◆ **EXERCISE**
When you copy the entries, omit the images and keep every word as it is.

(Pictures paired with source code)
[Start of Attachment]

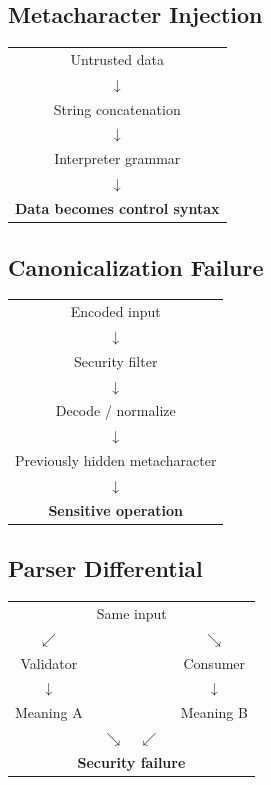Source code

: \documentclass[11pt]{article}
\begin{document}
\subsection{Metacharacter Injection}

\begin{vulnpattern}
\begin{center}
\begin{tabular}{c}
Untrusted data \\
\(\downarrow\) \\
String concatenation \\
\(\downarrow\) \\
Interpreter grammar \\
\(\downarrow\) \\
\textbf{Data becomes control syntax}
\end{tabular}
\end{center}
\end{vulnpattern}

\subsection{Canonicalization Failure}

\begin{vulnpattern}
\begin{center}
\begin{tabular}{c}
Encoded input \\
\(\downarrow\) \\
Security filter \\
\(\downarrow\) \\
Decode / normalize \\
\(\downarrow\) \\
Previously hidden metacharacter \\
\(\downarrow\) \\
\textbf{Sensitive operation}
\end{tabular}
\end{center}
\end{vulnpattern}

\subsection{Parser Differential}

\begin{vulnpattern}
\begin{center}
\begin{tabular}{ccc}
& Same input & \\
\(\swarrow\) & & \(\searrow\) \\
Validator & & Consumer \\
\(\downarrow\) & & \(\downarrow\) \\
Meaning A & & Meaning B \\
\multicolumn{3}{c}{\(\searrow\quad\swarrow\)} \\
\multicolumn{3}{c}{\textbf{Security failure}}
\end{tabular}
\end{center}
\end{vulnpattern}
\end{document}

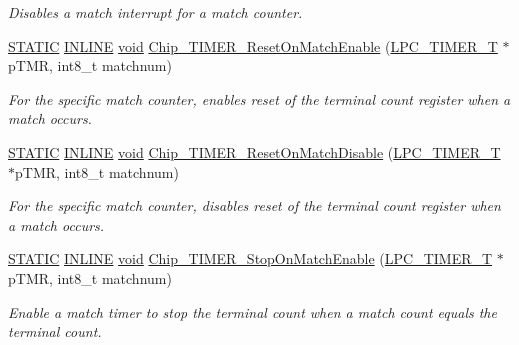 \begin{DoxyCompactItemize}
\begin{DoxyCompactList}\small\item\em Disables a match interrupt for a match counter. \end{DoxyCompactList}\item 
\hyperlink{group__LPC__Types__Public__Macros_ga10b2d890d871e1489bb02b7e70d9bdfb}{S\-T\-A\-T\-I\-C} \hyperlink{group__LPC__Types__Public__Types_ga2eb6f9e0395b47b8d5e3eeae4fe0c116}{I\-N\-L\-I\-N\-E} \hyperlink{Paradigm_2Tern__EE_2small_2portmacro_8h_a14d32f8130d3c0b212cfc751730b5b49}{void} \hyperlink{group__TIMER__17XX__40XX_ga4b8a551b290e9f70ba8b8569e2937f58}{Chip\-\_\-\-T\-I\-M\-E\-R\-\_\-\-Reset\-On\-Match\-Enable} (\hyperlink{structLPC__TIMER__T}{L\-P\-C\-\_\-\-T\-I\-M\-E\-R\-\_\-\-T} $\ast$p\-T\-M\-R, int8\-\_\-t matchnum)
\begin{DoxyCompactList}\small\item\em For the specific match counter, enables reset of the terminal count register when a match occurs. \end{DoxyCompactList}\item 
\hyperlink{group__LPC__Types__Public__Macros_ga10b2d890d871e1489bb02b7e70d9bdfb}{S\-T\-A\-T\-I\-C} \hyperlink{group__LPC__Types__Public__Types_ga2eb6f9e0395b47b8d5e3eeae4fe0c116}{I\-N\-L\-I\-N\-E} \hyperlink{Paradigm_2Tern__EE_2small_2portmacro_8h_a14d32f8130d3c0b212cfc751730b5b49}{void} \hyperlink{group__TIMER__17XX__40XX_gae203cf1a04cbbf63e966de3a5bd9c29e}{Chip\-\_\-\-T\-I\-M\-E\-R\-\_\-\-Reset\-On\-Match\-Disable} (\hyperlink{structLPC__TIMER__T}{L\-P\-C\-\_\-\-T\-I\-M\-E\-R\-\_\-\-T} $\ast$p\-T\-M\-R, int8\-\_\-t matchnum)
\begin{DoxyCompactList}\small\item\em For the specific match counter, disables reset of the terminal count register when a match occurs. \end{DoxyCompactList}\item 
\hyperlink{group__LPC__Types__Public__Macros_ga10b2d890d871e1489bb02b7e70d9bdfb}{S\-T\-A\-T\-I\-C} \hyperlink{group__LPC__Types__Public__Types_ga2eb6f9e0395b47b8d5e3eeae4fe0c116}{I\-N\-L\-I\-N\-E} \hyperlink{Paradigm_2Tern__EE_2small_2portmacro_8h_a14d32f8130d3c0b212cfc751730b5b49}{void} \hyperlink{group__TIMER__17XX__40XX_gaf76a0a1282598f976f04c00595b6332c}{Chip\-\_\-\-T\-I\-M\-E\-R\-\_\-\-Stop\-On\-Match\-Enable} (\hyperlink{structLPC__TIMER__T}{L\-P\-C\-\_\-\-T\-I\-M\-E\-R\-\_\-\-T} $\ast$p\-T\-M\-R, int8\-\_\-t matchnum)
\begin{DoxyCompactList}\small\item\em Enable a match timer to stop the terminal count when a match count equals the terminal count. \end{DoxyCompactList}\item 

\end{DoxyCompactItemize}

[End of Attachment]

◆ **ANSWER BELOW**
Source code

: \documentclass[11pt]{article}
\begin{document}
\subsection{Metacharacter Injection}

\begin{vulnpattern}
\begin{center}
\begin{tabular}{c}
Untrusted data \\
\(\downarrow\) \\
String concatenation \\
\(\downarrow\) \\
Interpreter grammar \\
\(\downarrow\) \\
\textbf{Data becomes control syntax}
\end{tabular}
\end{center}
\end{vulnpattern}

\subsection{Canonicalization Failure}

\begin{vulnpattern}
\begin{center}
\begin{tabular}{c}
Encoded input \\
\(\downarrow\) \\
Security filter \\
\(\downarrow\) \\
Decode / normalize \\
\(\downarrow\) \\
Previously hidden metacharacter \\
\(\downarrow\) \\
\textbf{Sensitive operation}
\end{tabular}
\end{center}
\end{vulnpattern}

\subsection{Parser Differential}

\begin{vulnpattern}
\begin{center}
\begin{tabular}{ccc}
& Same input & \\
\(\swarrow\) & & \(\searrow\) \\
Validator & & Consumer \\
\(\downarrow\) & & \(\downarrow\) \\
Meaning A & & Meaning B \\
\multicolumn{3}{c}{\(\searrow\quad\swarrow\)} \\
\multicolumn{3}{c}{\textbf{Security failure}}
\end{tabular}
\end{center}
\end{vulnpattern}
\end{document}

 \begin{DoxyCompactItemize}
\begin{DoxyCompactList}\small\item\em Disables a match interrupt for a match counter. \end{DoxyCompactList}\item 
\hyperlink{group__LPC__Types__Public__Macros_ga10b2d890d871e1489bb02b7e70d9bdfb}{S\-T\-A\-T\-I\-C} \hyperlink{group__LPC__Types__Public__Types_ga2eb6f9e0395b47b8d5e3eeae4fe0c116}{I\-N\-L\-I\-N\-E} \hyperlink{Paradigm_2Tern__EE_2small_2portmacro_8h_a14d32f8130d3c0b212cfc751730b5b49}{void} \hyperlink{group__TIMER__17XX__40XX_ga4b8a551b290e9f70ba8b8569e2937f58}{Chip\-\_\-\-T\-I\-M\-E\-R\-\_\-\-Reset\-On\-Match\-Enable} (\hyperlink{structLPC__TIMER__T}{L\-P\-C\-\_\-\-T\-I\-M\-E\-R\-\_\-\-T} $\ast$p\-T\-M\-R, int8\-\_\-t matchnum)
\begin{DoxyCompactList}\small\item\em For the specific match counter, enables reset of the terminal count register when a match occurs. \end{DoxyCompactList}\item 
\hyperlink{group__LPC__Types__Public__Macros_ga10b2d890d871e1489bb02b7e70d9bdfb}{S\-T\-A\-T\-I\-C} \hyperlink{group__LPC__Types__Public__Types_ga2eb6f9e0395b47b8d5e3eeae4fe0c116}{I\-N\-L\-I\-N\-E} \hyperlink{Paradigm_2Tern__EE_2small_2portmacro_8h_a14d32f8130d3c0b212cfc751730b5b49}{void} \hyperlink{group__TIMER__17XX__40XX_gae203cf1a04cbbf63e966de3a5bd9c29e}{Chip\-\_\-\-T\-I\-M\-E\-R\-\_\-\-Reset\-On\-Match\-Disable} (\hyperlink{structLPC__TIMER__T}{L\-P\-C\-\_\-\-T\-I\-M\-E\-R\-\_\-\-T} $\ast$p\-T\-M\-R, int8\-\_\-t matchnum)
\begin{DoxyCompactList}\small\item\em For the specific match counter, disables reset of the terminal count register when a match occurs. \end{DoxyCompactList}\item 
\hyperlink{group__LPC__Types__Public__Macros_ga10b2d890d871e1489bb02b7e70d9bdfb}{S\-T\-A\-T\-I\-C} \hyperlink{group__LPC__Types__Public__Types_ga2eb6f9e0395b47b8d5e3eeae4fe0c116}{I\-N\-L\-I\-N\-E} \hyperlink{Paradigm_2Tern__EE_2small_2portmacro_8h_a14d32f8130d3c0b212cfc751730b5b49}{void} \hyperlink{group__TIMER__17XX__40XX_gaf76a0a1282598f976f04c00595b6332c}{Chip\-\_\-\-T\-I\-M\-E\-R\-\_\-\-Stop\-On\-Match\-Enable} (\hyperlink{structLPC__TIMER__T}{L\-P\-C\-\_\-\-T\-I\-M\-E\-R\-\_\-\-T} $\ast$p\-T\-M\-R, int8\-\_\-t matchnum)
\begin{DoxyCompactList}\small\item\em Enable a match timer to stop the terminal count when a match count equals the terminal count. \end{DoxyCompactList}\item 

\end{DoxyCompactItemize}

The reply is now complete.